→ **TASK DESCRIPTION**: Below are records; work out how many of their lines hold the string "Next" and give that number alone.

→ **TASK INPUT**:
+++

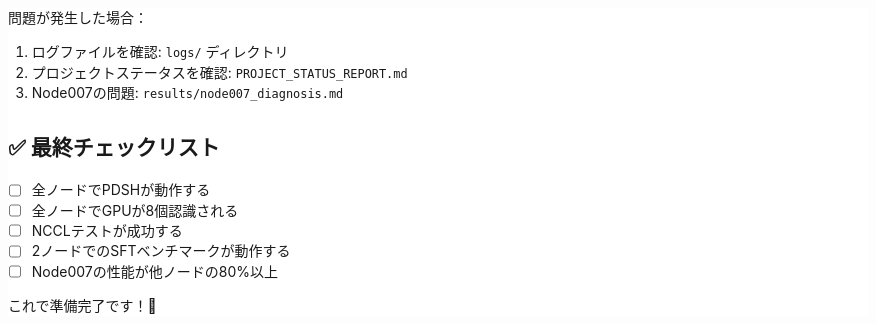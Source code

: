 問題が発生した場合：

1. ログファイルを確認: `logs/` ディレクトリ
2. プロジェクトステータスを確認: `PROJECT_STATUS_REPORT.md`
3. Node007の問題: `results/node007_diagnosis.md`

## ✅ 最終チェックリスト

- [ ] 全ノードでPDSHが動作する
- [ ] 全ノードでGPUが8個認識される
- [ ] NCCLテストが成功する
- [ ] 2ノードでのSFTベンチマークが動作する
- [ ] Node007の性能が他ノードの80%以上

これで準備完了です！🎉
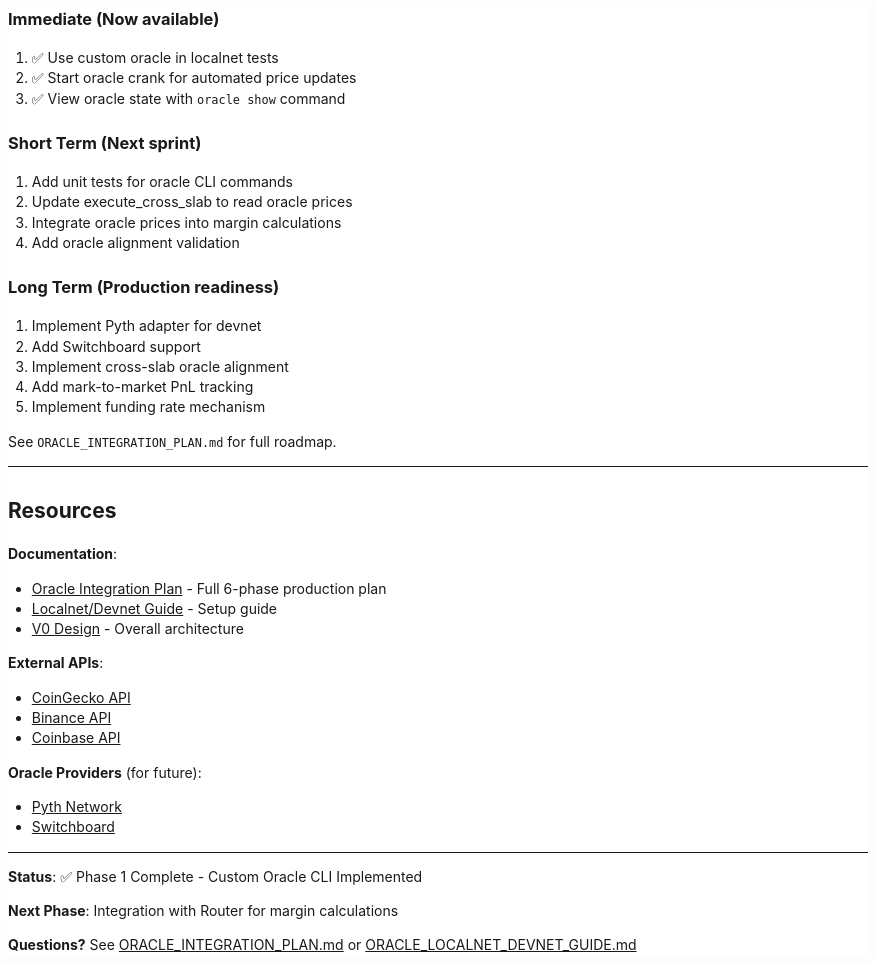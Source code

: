 ### Immediate (Now available)

1. ✅ Use custom oracle in localnet tests
2. ✅ Start oracle crank for automated price updates
3. ✅ View oracle state with `oracle show` command

### Short Term (Next sprint)

1. Add unit tests for oracle CLI commands
2. Update execute_cross_slab to read oracle prices
3. Integrate oracle prices into margin calculations
4. Add oracle alignment validation

### Long Term (Production readiness)

1. Implement Pyth adapter for devnet
2. Add Switchboard support
3. Implement cross-slab oracle alignment
4. Add mark-to-market PnL tracking
5. Implement funding rate mechanism

See `ORACLE_INTEGRATION_PLAN.md` for full roadmap.

---

## Resources

**Documentation**:
- [Oracle Integration Plan](./ORACLE_INTEGRATION_PLAN.md) - Full 6-phase production plan
- [Localnet/Devnet Guide](./ORACLE_LOCALNET_DEVNET_GUIDE.md) - Setup guide
- [V0 Design](../V0_DESIGN.md) - Overall architecture

**External APIs**:
- [CoinGecko API](https://www.coingecko.com/en/api/documentation)
- [Binance API](https://binance-docs.github.io/apidocs/spot/en/)
- [Coinbase API](https://docs.cloud.coinbase.com/sign-in-with-coinbase/docs/api-prices)

**Oracle Providers** (for future):
- [Pyth Network](https://pyth.network/)
- [Switchboard](https://switchboard.xyz/)

---

**Status**: ✅ Phase 1 Complete - Custom Oracle CLI Implemented

**Next Phase**: Integration with Router for margin calculations

**Questions?** See [ORACLE_INTEGRATION_PLAN.md](./ORACLE_INTEGRATION_PLAN.md) or [ORACLE_LOCALNET_DEVNET_GUIDE.md](./ORACLE_LOCALNET_DEVNET_GUIDE.md)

+++

→ **EXERCISE ANSWER**: 2